Mark 8:1-26 (AD 29)
Alcoholic fermentation involves the digesting of sugar by yeast. It produces ethyl alcohol and carbon dioxide, which is how bread gets some of its flavour and all of its not-flatness. Trapped by the flexible dough, all the gas doesn’t disperse or break it’s surroundings, it just pushes it out. That’s the ‘rising’ of the bread, when we leave it in the airing cupboard for hours. If yeast is exposed to light, the light breaks apart the cell membrane and destroys the yeast.

The false teaching of the Pharisees, kneaded into the community for hundreds of years, like yeast, worked best in the dark. Left undisturbed, even in tiny little doses, it worked its way into not just the thoughts but the subconscious of everyone, leaving them changed.

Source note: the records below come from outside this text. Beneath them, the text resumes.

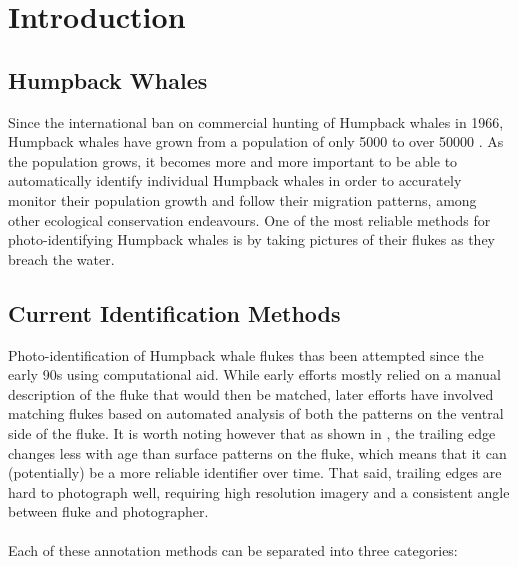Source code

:  
\chapter{Introduction} \label{sec:introduction}
 
\section{Humpback Whales}

Since the international ban on commercial hunting of Humpback whales in 1966, Humpback whales have grown from a population of only 5000 \cite{baker1993abundant} to over 50000 \cite{branch2011humpback}. 
As the population grows, it becomes more and more important to be able to automatically identify individual Humpback whales in order to accurately monitor their population growth and follow their migration patterns, among other ecological conservation endeavours.
One of the most reliable methods for photo-identifying Humpback whales is by taking pictures of their flukes as they breach the water.

\section{Current Identification Methods}


Photo-identification of Humpback whale flukes thas been attempted since the early 90s \cite{mizroch1990computer} using computational aid.
While early efforts mostly relied on a manual description of the fluke that would then be matched, later efforts have involved matching flukes based on automated analysis of both the patterns on the ventral side of the fluke.
It is worth noting however that as shown in \cite{blackmer2000temporal}, the trailing edge changes less with age than surface patterns on the fluke, which means that it can (potentially) be a more reliable identifier over time.
That said, trailing edges are hard to photograph well, requiring high resolution imagery and a consistent angle between fluke and photographer.
\\\\
Each of these annotation methods can be separated into three categories:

The unrisen (unleavened, flat) bread that the Hebrews baked on Passover night that first time, before the Exodus, became a symbol of purity and purifying holiness, and of readiness to move in obedience to God’s commands. That night, there was no time to let your bread rise in a dark place.
In verses fourteen to twenty-one of our reading, Jesus warned his disciples against “the yeast of the Pharisees and that of Herod” (v.15).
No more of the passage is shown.